Похоже, сюда вообще редко кто забредал с самого момента постройки станции. То что нужно! Приступаю…
Вот бы удивился кто-нибудь, случайно оказавшийся в этом глухом уголке станции, если бы увидел сейчас лощеную госпожу Финкельштейн, ползающую на коленках по осклизлому полу технологического тупика, расположенного на последнем, семнадцатом уровне станции. Всего в каком-нибудь метре сложного «бутерброда» из металла, пластика и синтетического утеплителя, пронизанного всяческими проводами и кабелями – бездонная глубина Великого Космоса…
Неужели сегодняшний «заход» пустой. Нет, интуиция мне подсказывает, что паниковать рано. Еще один закуток… Пусто. Ну что, пшик? Нет! Агес подери, нет!..
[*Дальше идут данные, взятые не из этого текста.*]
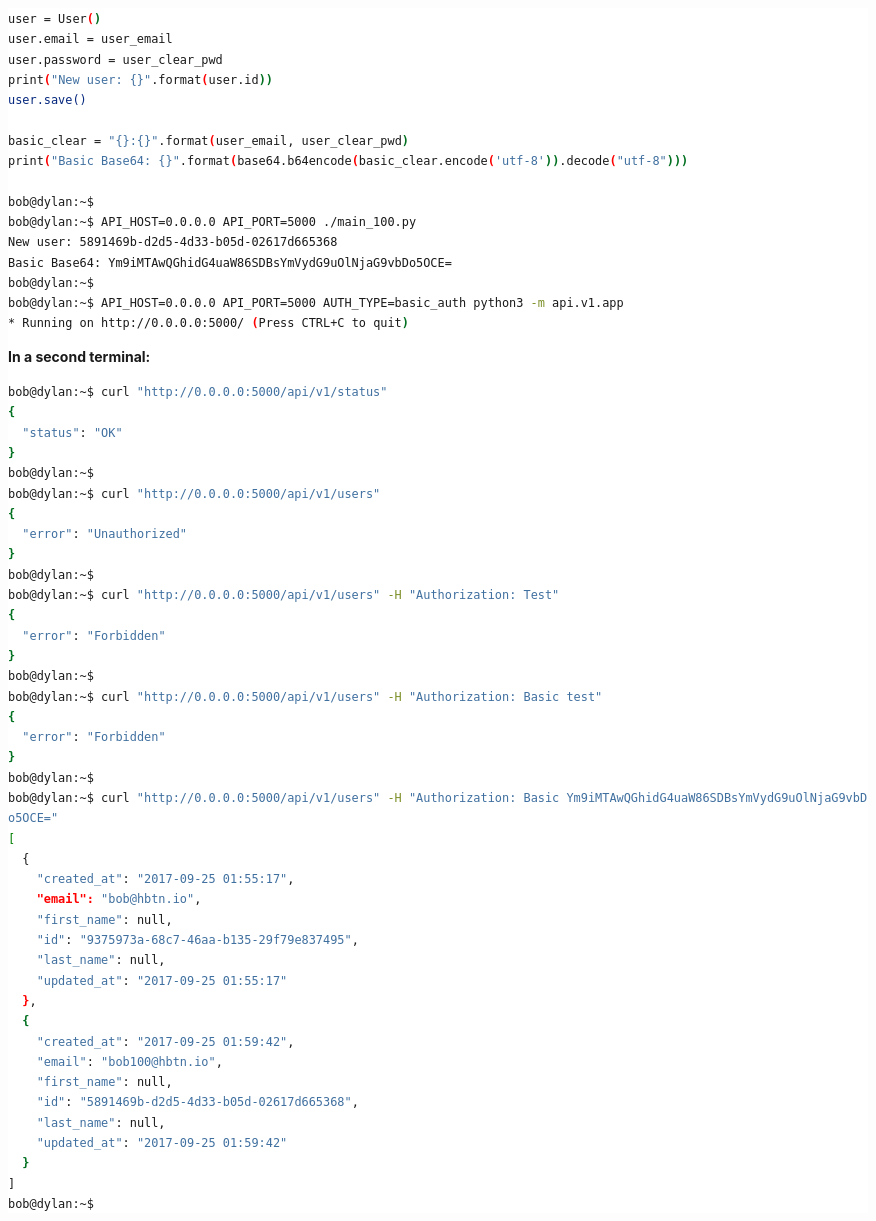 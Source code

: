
   ```bash
   user = User()
   user.email = user_email
   user.password = user_clear_pwd
   print("New user: {}".format(user.id))
   user.save()

   basic_clear = "{}:{}".format(user_email, user_clear_pwd)
   print("Basic Base64: {}".format(base64.b64encode(basic_clear.encode('utf-8')).decode("utf-8")))

   bob@dylan:~$ 
   bob@dylan:~$ API_HOST=0.0.0.0 API_PORT=5000 ./main_100.py 
   New user: 5891469b-d2d5-4d33-b05d-02617d665368
   Basic Base64: Ym9iMTAwQGhidG4uaW86SDBsYmVydG9uOlNjaG9vbDo5OCE=
   bob@dylan:~$
   bob@dylan:~$ API_HOST=0.0.0.0 API_PORT=5000 AUTH_TYPE=basic_auth python3 -m api.v1.app
   * Running on http://0.0.0.0:5000/ (Press CTRL+C to quit)
   ```

   **In a second terminal:**
   ```bash
   bob@dylan:~$ curl "http://0.0.0.0:5000/api/v1/status"
   {
     "status": "OK"
   }
   bob@dylan:~$
   bob@dylan:~$ curl "http://0.0.0.0:5000/api/v1/users"
   {
     "error": "Unauthorized"
   }
   bob@dylan:~$ 
   bob@dylan:~$ curl "http://0.0.0.0:5000/api/v1/users" -H "Authorization: Test"
   {
     "error": "Forbidden"
   }
   bob@dylan:~$
   bob@dylan:~$ curl "http://0.0.0.0:5000/api/v1/users" -H "Authorization: Basic test"
   {
     "error": "Forbidden"
   }
   bob@dylan:~$
   bob@dylan:~$ curl "http://0.0.0.0:5000/api/v1/users" -H "Authorization: Basic Ym9iMTAwQGhidG4uaW86SDBsYmVydG9uOlNjaG9vbDo5OCE="
   [
     {
       "created_at": "2017-09-25 01:55:17", 
       "email": "bob@hbtn.io", 
       "first_name": null, 
       "id": "9375973a-68c7-46aa-b135-29f79e837495", 
       "last_name": null, 
       "updated_at": "2017-09-25 01:55:17"
     },
     {
       "created_at": "2017-09-25 01:59:42", 
       "email": "bob100@hbtn.io", 
       "first_name": null, 
       "id": "5891469b-d2d5-4d33-b05d-02617d665368", 
       "last_name": null, 
       "updated_at": "2017-09-25 01:59:42"
     }
   ]
   bob@dylan:~$
   ```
Осторожно, только не повредить ненароком. Прочь, неуклюжая человеческая лапа, только щупальцем, вот так!
Отбросив псевдо-кисть, не подходящую для такого тонкого дела, как снятие ратепутса с субстрата, я выпускаю конечность в образовавшееся в запястье оболочки отверстие, осторожно отделяю мягкий, приятный на ощупь, комочек и, полюбовавшись восхитительными переливами цвета на его поверхности, опускаю в специальный контейнер…
Все, теперь можно смело возвращаться домой: пятнадцать неповрежденных образцов, это много больше того, что можно было ожидать в этой глуши. Радуйся Беборакс, ты будешь на коне! Тьфу, эпитеты человеческие прилипли…
Ничего больше нет?
«Не жадничай! – одернула я себя снова. – И эти-то контейнеры будет нелегко протащить через несколько таможен, ждущих меня на обратном пути…»
Длинный шорох за спиной…
Что это? Нет, этого же не может быть! Тут нет никаких зеркал!..
13
– Гражданка Финкельштейн, именем Комиссии Галактической Безопасности требую открыть дверь!